第7回小水力発電アイデアコンテスト(2018/3/25)~今回も魅力満載でした!

3月25日、石川県白山市を会場に開催された高専アイデアコンテストに、わくわくしながら行ってきました。

<前日の部>24日に出立し、白山市の中央を流れる手取川の上流部も観ておこうと、自由で旺盛な研修意欲にもえながら進みました。雪を頂く連山の中でも、白山は本当に白くて美しい。豊富な雪解け水を恵んでもらえる感じです。

堰堤はまだ残雪に覆われて、駐車スペースも積雪のままだったのですが、しばらく停まって手取ダムを遠望。

♪どこかで春が生まれてる~どこかで水が流れ出す~山の3月そよ風吹いて~♪

子どもの頃に歌ったのを思い出す ピッタリの情景でした。

 

 

 

 

 

 

 

 

 

<コンテスト 現場見学の部>

今年は、前回に比べ参加校は5校に減りましたが、オブザーバー参加2団体。ポスター展示では、取組みの経過がまとめられて、参観者から応援メッセージを書き込めるように工夫されていました。

開催場所、鶴来

 

 

 

 

 

 

 

 

 

 

ポスター展示

 

 

 

 

 

 

 

開会行事が簡略に済んだ後、小型バスに分乗して、一番肝心の現地見学に出発!

【第1ポイント 胸かけ衝動水車】金沢工業高等専門学校は、砂防指定された月橋大谷川――――いやぁ ホンマの川でやってはる、すごい! という現場。

金沢高専 1

学生さんの説明によると、前に現地確認して以降、積雪と雪解け出水があり、昨日来て倒木や流石などが想定外で、胴長でも冷たい水に入って流水を調節した。先に見当をつけた位置に水車を2基設置し、エル字パイプで水を最適の箇所に当てるため、クレーンで宙釣りのものを水を受けながら調整するのが大変だったとのこと。これだけの苦労を実らせて発電できたら、グランプリ! という印象でした。

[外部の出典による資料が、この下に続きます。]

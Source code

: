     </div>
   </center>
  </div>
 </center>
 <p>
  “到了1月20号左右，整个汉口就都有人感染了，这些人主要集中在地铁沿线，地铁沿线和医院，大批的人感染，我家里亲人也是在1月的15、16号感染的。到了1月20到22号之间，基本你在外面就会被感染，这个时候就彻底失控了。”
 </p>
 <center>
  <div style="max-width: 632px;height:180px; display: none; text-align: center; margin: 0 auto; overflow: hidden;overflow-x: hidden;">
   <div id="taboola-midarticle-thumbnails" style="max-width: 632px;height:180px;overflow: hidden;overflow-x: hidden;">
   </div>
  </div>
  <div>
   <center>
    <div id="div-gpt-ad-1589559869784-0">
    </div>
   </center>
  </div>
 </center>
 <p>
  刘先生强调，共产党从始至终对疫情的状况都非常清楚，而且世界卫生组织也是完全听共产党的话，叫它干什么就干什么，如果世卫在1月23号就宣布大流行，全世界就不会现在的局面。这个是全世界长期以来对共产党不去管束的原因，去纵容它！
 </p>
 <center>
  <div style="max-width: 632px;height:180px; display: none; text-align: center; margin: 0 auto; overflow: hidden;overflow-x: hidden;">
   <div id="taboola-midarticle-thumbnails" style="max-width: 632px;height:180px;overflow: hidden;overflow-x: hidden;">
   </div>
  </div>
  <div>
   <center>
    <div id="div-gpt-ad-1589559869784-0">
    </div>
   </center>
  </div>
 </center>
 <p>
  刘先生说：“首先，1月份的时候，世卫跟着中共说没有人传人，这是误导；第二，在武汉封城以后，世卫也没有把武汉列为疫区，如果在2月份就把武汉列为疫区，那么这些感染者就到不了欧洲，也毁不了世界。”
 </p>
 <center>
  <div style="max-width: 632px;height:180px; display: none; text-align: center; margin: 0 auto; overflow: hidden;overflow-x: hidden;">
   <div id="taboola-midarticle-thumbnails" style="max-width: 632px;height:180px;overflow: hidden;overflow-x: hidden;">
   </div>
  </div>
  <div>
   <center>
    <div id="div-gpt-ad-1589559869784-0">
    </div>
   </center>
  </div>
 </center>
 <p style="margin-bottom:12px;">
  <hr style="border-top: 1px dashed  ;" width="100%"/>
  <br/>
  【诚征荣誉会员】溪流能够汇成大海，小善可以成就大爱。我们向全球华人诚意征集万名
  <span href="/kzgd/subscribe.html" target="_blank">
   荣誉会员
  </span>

発電した電力は、a.土壌水分量計測に使い、土砂災害警報につなぐ。 b.白山開山1300年記念のジオラマ―――見学者にとっては少し近づき難い位置にあったのですが、学生さんは「何でも答えますから~」と一生懸命で、さわやかでした。

金沢高専 2

 

 

 

 

 

 

【第2ポイント 上掛け水車】富山高等専門学校の現場は、砂防工事が完璧に施工された河川で、まず、(失礼な表現でごめんなさい)水に関してなんら苦労のない所だなぁと思ってしまいました。

水車は単なる羽根でなく、小さなバケット状になっていて、水量が少なくても勢いよく回転するように工夫されていて、なるほど高専らしい発想と実力だな と感心しました。

富山高専 2

発電をした電力は、市の観光用貸自転車に充電に使用する。レンタサイクルステーションは川のそばの鶴来支所にあり、白山市の自然豊かな地域の観光アピールに、自然エネルギーの自転車で楽しみながら、一層自然への関心を高めてもらうことができる。なかなか解り易いものでした。

 

富山高専 1

 

 

 

 

 

 

【第3ポイント ラセン水車】デンソー試作部の現場は、富山高専のすぐ上流部で、歩いて行けるところです。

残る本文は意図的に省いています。